Num estudo publicado na revista
Nature Ecology and Evolution, cientistas mostram que os genes SAMD9 e SAMD9L, atores chave da imunidade antiviral nos humanos e envolvidos em doenças genéticas raras, partilham fortes semelhanças com sistemas de defesa presentes nas bactérias.
A sua evolução, marcada por perdas e adaptações recentes nos mamíferos, mostra a corrida armamentista milenar entre vírus e hospedeiros. Em alguns primatas, estas evoluções oferecem uma melhor proteção contra a replicação do HIV, abrindo caminhos para compreender melhor as subtilezas da nossa imunidade.
Genes antigos no cerne das defesas antivirais
A imunidade inata intracelular é uma das primeiras barreiras do organismo contra os vírus. Baseia-se em centenas de proteínas capazes de detetar um agente patogénico (chamadas
sensores) e/ou de bloquear a sua multiplicação, os
efetores antivirais.
Entre elas, as proteínas codificadas pelos genes SAMD9 e SAMD9L desempenham um papel chave no ser humano: travam a produção de proteínas virais, nomeadamente as dos poxvírus e dos lentivírus como o HIV. Uma desregulação destes genes, causada por mutações genéticas, pode levar a patologias graves, tais como doenças autoimunes ou certos cancros.

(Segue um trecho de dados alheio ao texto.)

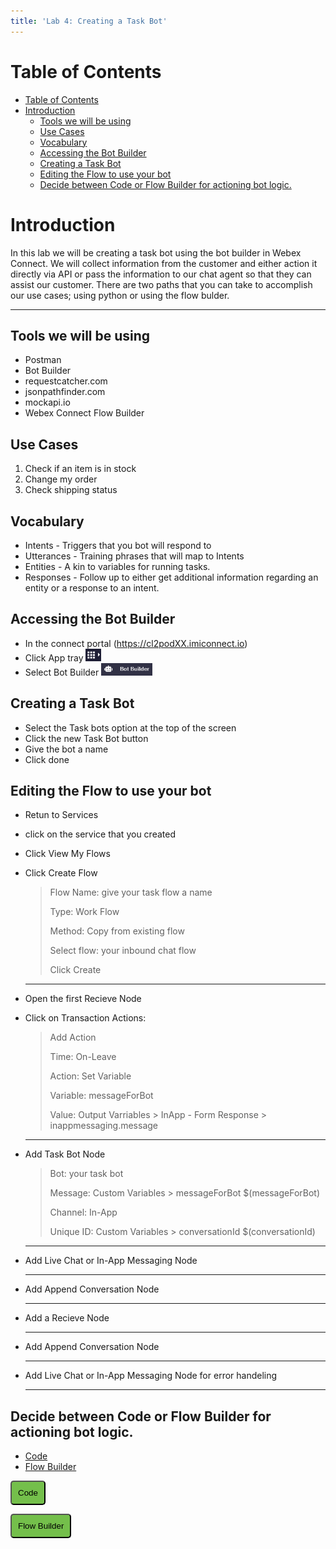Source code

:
 ```yaml
---
title: 'Lab 4: Creating a Task Bot'
---
```


# Table of Contents
- [Table of Contents](#table-of-contents)
- [Introduction](#introduction)
  - [Tools we will be using](#tools-we-will-be-using)
  - [Use Cases](#use-cases)
  - [Vocabulary](#vocabulary)
  - [Accessing the Bot Builder](#accessing-the-bot-builder)
  - [Creating a Task Bot](#creating-a-task-bot)
  - [Editing the Flow to use your bot](#editing-the-flow-to-use-your-bot)
  - [Decide between Code or Flow Builder for actioning bot logic.](#decide-between-code-or-flow-builder-for-actioning-bot-logic)


# Introduction
In this lab we will be creating a task bot using the bot builder in Webex Connect. We will collect information from the customer and either action it directly via API or pass the information to our chat agent so that they can assist our customer.  There are two paths that you can take to accomplish our use cases; using python or using the flow bulder.

---


## Tools we will be using
- Postman
- Bot Builder
- requestcatcher.com
- jsonpathfinder.com
- mockapi.io
- Webex Connect Flow Builder


## Use Cases
1. Check if an item is in stock
2. Change my order
3. Check shipping status 

## Vocabulary 
- Intents - Triggers that you bot will respond to
- Utterances - Training phrases that will map to Intents
- Entities - A kin to variables for running tasks. 
- Responses - Follow up to either get additional information regarding an entity or a response to an intent. 

## Accessing the Bot Builder 
- In the connect portal (https://cl2podXX.imiconnect.io)
- Click App tray <img src="images\Lab4_Apptray.PNG" height="20">
- Select Bot Builder <img src="images\Lab4_BotBuilder.PNG" height="20">
## Creating a Task Bot
- Select the Task bots option at the top of the screen
- Click the new Task Bot button
- Give the bot a name
- Click done

## Editing the Flow to use your bot
- Retun to Services
- click on the service that you created
- Click View My Flows
- Click Create Flow
  > Flow Name: give your task flow a name 
  >
  > Type: Work Flow 
  >
  > Method: Copy from existing flow 
  >
  > Select flow: your inbound chat flow
  > 
  > Click Create

  ---

- Open the first Recieve Node
- Click on Transaction Actions:

    > Add Action
    >
    > Time: On-Leave
    > 
    > Action: Set Variable
    >
    > Variable: messageForBot
    >
    > Value: Output Varriables > InApp - Form Response > inappmessaging.message
    >

    ---

- Add Task Bot Node

    > Bot: your task bot
    >
    > Message: Custom Variables > messageForBot $(messageForBot)
    >
    > Channel: In-App
    >
    > Unique ID: Custom Variables > conversationId $(conversationId)
    >

    ---

- Add Live Chat or In-App Messaging Node

    > 
    >
    >
    >
    >

    ---

- Add Append Conversation Node

	>
	>
	>
	>

	---

- Add a Recieve Node

	>
	>
	>

	---


- Add Append Conversation Node

	>
	>
	>
	>

	---


- Add Live Chat or In-App Messaging Node for error handeling

	>
	>
	>
	>

	---


## Decide between Code or Flow Builder for actioning bot logic.
- [Code]([4_TaskBot_Code.md](https://wxcctechsummit.github.io/wxcclabguides/LTRCCT-3001/4_TaskBot_Code.html))
- [Flow Builder]([4_TaskBot_Flow.md](https://wxcctechsummit.github.io/wxcclabguides/LTRCCT-3001/4_TaskBot_Flow.html))








<script>
function code() {window.location.href = "https://wxcctechsummit.github.io/wxcclabguides/LTRCCT-3001/3.2_QnABotFlowConfig.html";
}
function flowBuilder() {
 window.location.href = "https://wxcctechsummit.github.io/wxcclabguides/LTRCCT-3001/5_CCAI.html";
 }
</script>

<div id="button-row">
<button onclick="code()" style="
  border-radius: 5px;
  background-color: rgb(116,191,75);
  padding: 10px;">Code</button>

<button onclick="flowBuilder()" style="
  position: relitive;
  left: 300px;
  border-radius: 5px;
  background-color: rgb(116,191,75);
  padding: 10px;">Flow Builder</button>

</div>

O estudo publicado na revista
Nature Ecology and Evolution lança luz sobre a história evolutiva desta família de genes: duplicações, perdas, evoluções rápidas, tantos sinais de pressões constantes de seleção muitas vezes exercidas pelos vírus. Este fenómeno ilustra uma verdadeira "corrida armamentista" evolutiva: os vírus desenvolvem estratégias para infetar, enquanto os hospedeiros reforçam as suas defesas, levando cada um a evoluir constantemente.
Das bactérias aos primatas, uma evolução convergente das defesas antivirais
Combinando análises genéticas e estruturais sobre dados públicos de uma vasta gama de espécies (bactérias, animais, incluindo primatas), os cientistas puderam mostrar que proteínas análogas às SAMD9 existem até nas bactérias.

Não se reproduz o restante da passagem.